─── Listed records ───

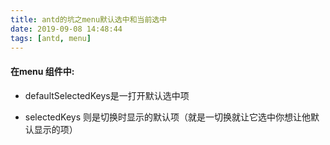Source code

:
```yaml
---
title: antd的坑之menu默认选中和当前选中
date: 2019-09-08 14:48:44
tags: [antd, menu]
---
```


#### 在menu 组件中:

- defaultSelectedKeys是一打开默认选中项

- selectedKeys 则是切换时显示的默认项（就是一切换就让它选中你想让他默认显示的项）

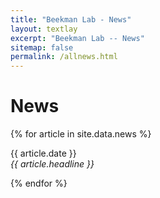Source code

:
 ```yaml
---
title: "Beekman Lab - News"
layout: textlay
excerpt: "Beekman Lab -- News"
sitemap: false
permalink: /allnews.html
---
```


# News

{% for article in site.data.news %}
<p>{{ article.date }} <br>
<em>{{ article.headline }}</em></p>
{% endfor %}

───

:: What is required ::
Starting from the records above, filter out all lines except those containing the word "Beekman".

:: Reply to the exercise ::
title: "Beekman Lab - News"
excerpt: "Beekman Lab -- News"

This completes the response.